Protospacer Adjacent Motif
it is a short, specific DNA sequence found next to the target DNA sequence that CRISPR-Cas9 wants to cut
what is the importance of PAM? x4
Recognition: PAM sequence is essential for the Cas9 enzyme to recognize and bind to the target DNA. (without the PAM sequence, Cas9 cannot locate or cut the DNA effectively)
Binding Site: The Cas9 enzyme, guided by the guide RNA (gRNA), searches the DNA for the PAM sequence. Once it finds this sequence, it binds to it and then the gRNA guides it to the exact location where the cut should be made.
Typical Sequence: In most commonly used CRISPR-Cas9 systems, the PAM sequence is usually a 2-6 base pair sequence immediately adjacent to the target DNA sequence. For the Cas9 protein from Streptococcus pyogenes (one of the most widely used versions), the PAM sequence is typically “NGG” (where “N” can be any nucleotide and “GG” are two guanines).
(watch a video on this cause wtf)
Variability: Different CRISPR systems and Cas proteins recognize different PAM sequences.

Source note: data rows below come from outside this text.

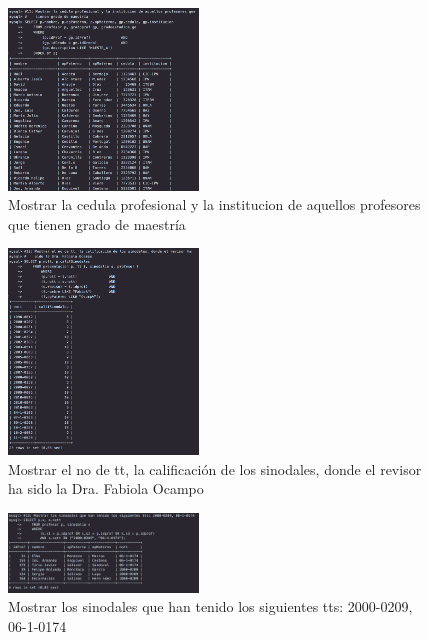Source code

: \documentclass[12pt, fleqn]{article}                             %
\begin{document}
        \begin{figure}[ht!]
            \centering
            \includegraphics[width=0.45\textwidth]{BD4Reporte11}
            \caption{Mostrar la cedula profesional y la institucion de aquellos profesores que
            tienen grado de maestría}
        \end{figure}

        \begin{figure}[ht!]
            \centering
            \includegraphics[width=0.45\textwidth]{BD4Reporte12}
            \caption{Mostrar el no de tt, la calificación de los sinodales, donde el revisor
            ha sido la Dra. Fabiola Ocampo}
        \end{figure}

        \begin{figure}[ht!]
            \centering
            \includegraphics[width=0.45\textwidth]{BD4Reporte13}
            \caption{Mostrar los sinodales que han tenido los siguientes tts: 2000-0209, 06-1-0174}
        \end{figure}
\end{document}
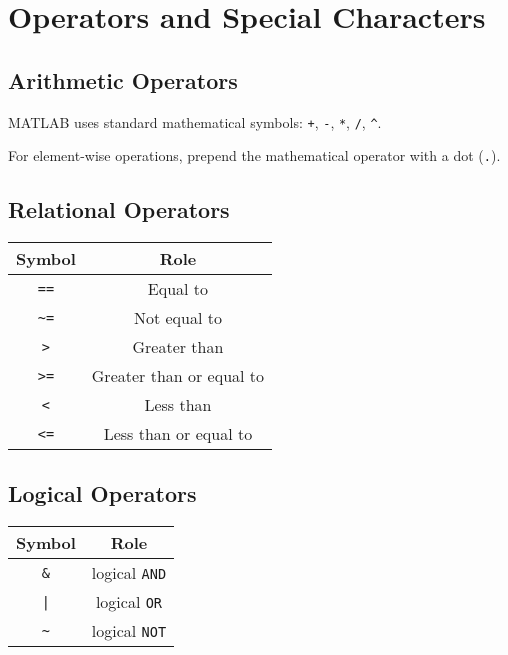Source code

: \documentclass{article}
\begin{document}
\section*{Operators and Special Characters}
\subsection*{Arithmetic Operators}
MATLAB uses standard mathematical symbols: \lstinline!+!, \lstinline!-!, \lstinline!*!, \lstinline!/!, \lstinline!^!.

\noindent For element-wise operations, prepend the mathematical operator with a dot (\lstinline!.!).
\begin{multicols}{2}
    \subsection*{Relational Operators}
    \begin{table}[H]
        \centering
        \begin{tabular}{c | c}
            \toprule
            \textbf{Symbol} & \textbf{Role} \\
            \midrule
            \lstinline!==! & Equal to \\
            \lstinline!~=! & Not equal to \\
            \lstinline!>!  & Greater than \\
            \lstinline!>=! & Greater than or equal to \\
            \lstinline!<!  & Less than \\
            \lstinline!<=! & Less than or equal to \\
            \bottomrule
        \end{tabular}
    \end{table}
    \columnbreak
    \subsection*{Logical Operators}
    \begin{table}[H]
        \centering
        \begin{tabular}{c | c}
            \toprule
            \textbf{Symbol} & \textbf{Role} \\
            \midrule
            \lstinline!&! & logical \lstinline!AND! \\
            \lstinline!|! & logical \lstinline!OR! \\
            \lstinline!~! & logical \lstinline!NOT! \\
            \bottomrule
        \end{tabular}
    \end{table}
\end{multicols}
\end{document}
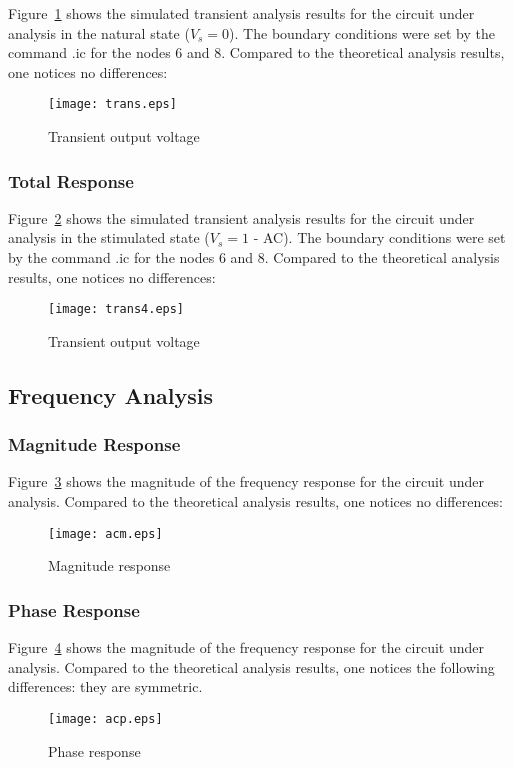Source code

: Figure~\ref{fig:trans} shows the simulated transient analysis results for the
circuit under analysis in the natural state ($V_{s}=0$). The boundary conditions were set by the command .ic for the nodes 6 and 8. Compared to the theoretical analysis results, one notices no differences:

\begin{figure}[h] \centering
\texttt{[image: trans.eps]}
\caption{Transient output voltage}
\label{fig:trans}
\end{figure}

\subsubsection{Total Response}

Figure~\ref{fig:trans4} shows the simulated transient analysis results for the
circuit under analysis in the stimulated state ($V_{s}=1$ - AC). The boundary conditions were set by the command .ic for the nodes 6 and 8. Compared to the theoretical analysis results, one notices no differences:

\begin{figure}[h] \centering
\texttt{[image: trans4.eps]}
\caption{Transient output voltage}
\label{fig:trans4}
\end{figure}


\subsection{Frequency Analysis}

\subsubsection{Magnitude Response}

Figure~\ref{fig:acm} shows the magnitude of the frequency response for the
circuit under analysis. Compared to the theoretical analysis results, one
notices no differences:

\begin{figure}[h] \centering
\texttt{[image: acm.eps]}
\caption{Magnitude response}
\label{fig:acm}
\end{figure}



\subsubsection{Phase Response}

Figure~\ref{fig:acp} shows the magnitude of the frequency response for the
circuit under analysis. Compared to the theoretical analysis results, one
notices the following differences: they are symmetric.

\begin{figure}[h] \centering
\texttt{[image: acp.eps]}
\caption{Phase response}
\label{fig:acp}
\end{figure}
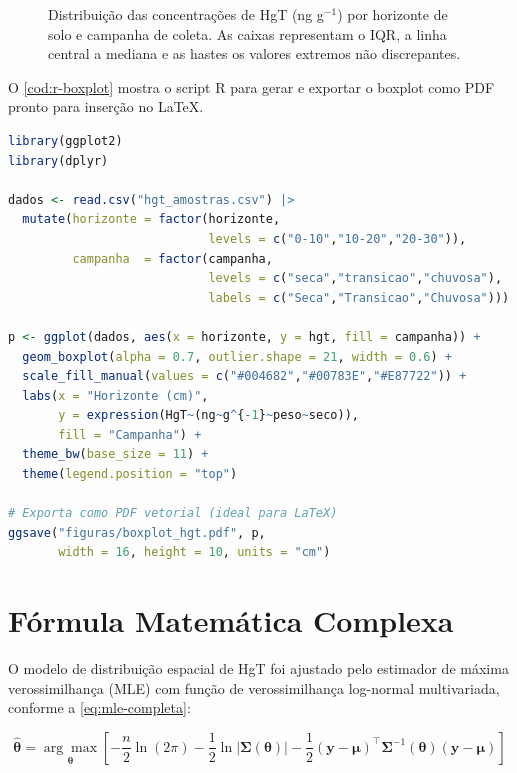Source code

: \begin{figure}[htb]
  \centering
  \fbox{\rule{0pt}{6cm}\rule{\textwidth}{0pt}}
  \caption{Distribuição das concentrações de HgT (ng g$^{-1}$)
           por horizonte de solo e campanha de coleta.
           As caixas representam o IQR, a linha central a mediana
           e as hastes os valores extremos não discrepantes.}
  \label{fig:boxplot}
\end{figure}

O \autoref{cod:r-boxplot} mostra o script R para gerar e exportar
o boxplot como PDF pronto para inserção no LaTeX.

\begin{lstlisting}[language=R,
  caption={Script R para gerar boxplot e exportar como PDF.},
  label=cod:r-boxplot]
library(ggplot2)
library(dplyr)

dados <- read.csv("hgt_amostras.csv") |>
  mutate(horizonte = factor(horizonte,
                            levels = c("0-10","10-20","20-30")),
         campanha  = factor(campanha,
                            levels = c("seca","transicao","chuvosa"),
                            labels = c("Seca","Transicao","Chuvosa")))

p <- ggplot(dados, aes(x = horizonte, y = hgt, fill = campanha)) +
  geom_boxplot(alpha = 0.7, outlier.shape = 21, width = 0.6) +
  scale_fill_manual(values = c("#004682","#00783E","#E87722")) +
  labs(x = "Horizonte (cm)",
       y = expression(HgT~(ng~g^{-1}~peso~seco)),
       fill = "Campanha") +
  theme_bw(base_size = 11) +
  theme(legend.position = "top")

# Exporta como PDF vetorial (ideal para LaTeX)
ggsave("figuras/boxplot_hgt.pdf", p,
       width = 16, height = 10, units = "cm")
\end{lstlisting}

\section{Fórmula Matemática Complexa}

O modelo de distribuição espacial de HgT foi ajustado pelo
estimador de máxima verossimilhança (MLE) com função de
verossimilhança log-normal multivariada, conforme a
\autoref{eq:mle-completa}:

\begin{equation}
  \label{eq:mle-completa}
  \hat{\boldsymbol{\theta}} =
    \underset{\boldsymbol{\theta}}{\arg\max}
    \left[
      -\frac{n}{2}\ln(2\pi)
      -\frac{1}{2}\ln\left|\boldsymbol{\Sigma}(\boldsymbol{\theta})\right|
      -\frac{1}{2}
        \left(\mathbf{y} - \boldsymbol{\mu}\right)^{\!\top}
        \boldsymbol{\Sigma}^{-1}(\boldsymbol{\theta})
        \left(\mathbf{y} - \boldsymbol{\mu}\right)
    \right]
\end{equation}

This specificity allows for flexibility and customization in gene editing.
applications of CRISPR-Cas9 x3
Research: Helps scientists understand the function of specific genes by turning them on or off
Medicine: Potential to treat genetic disorders by correcting mutations in a patient’s DNA.
Agriculture: Can be used to create genetically modified plants with desirable traits, like disease resistance
advantages of CRISPR-Cas9 x2
Precision: Targets specific genes with high accuracy (can be tailored by PAM sequence, using different cas9 proteins).
Efficiency: Relatively easy and cost-effective compared to older methods of genetic modification.
ethical considerations of CRISPR-Cas9 x2
Germline Editing: Changes made to human embryos or germ cells (sperm/eggs) can be passed on to future generations, raising ethical concerns.
Unintended Effects: There might be unintended changes to the DNA, which is something researchers need to carefully monitor.
define conserved sequences. what do they indicate?
regions of DNA that show a high degree of similarity across different species.
this similarity suggests that these sequences have an important function that has been preserved throughout evolution
2 examples of conserved sequences
Gene Coding Regions: Exons (coding sequences of genes) can be conserved because the proteins they encode are critical for cellular functions.
Regulatory Elements: Sequences like promoters or enhancers that control gene expression can be conserved to ensure proper gene regulation.
define highly conserved sequences
a subset of conserved sequences that remain almost identical across a wide range of species. these sequences are extremely stable and show very little variation
2 examples of highly conserved sequences
Histone Genes: These genes encode proteins that are essential for DNA packaging in the nucleus. Their sequences are highly conserved across many species.
Ribosomal RNA (rRNA) Genes: These are critical for protein synthesis and are highly conserved across all domains of life.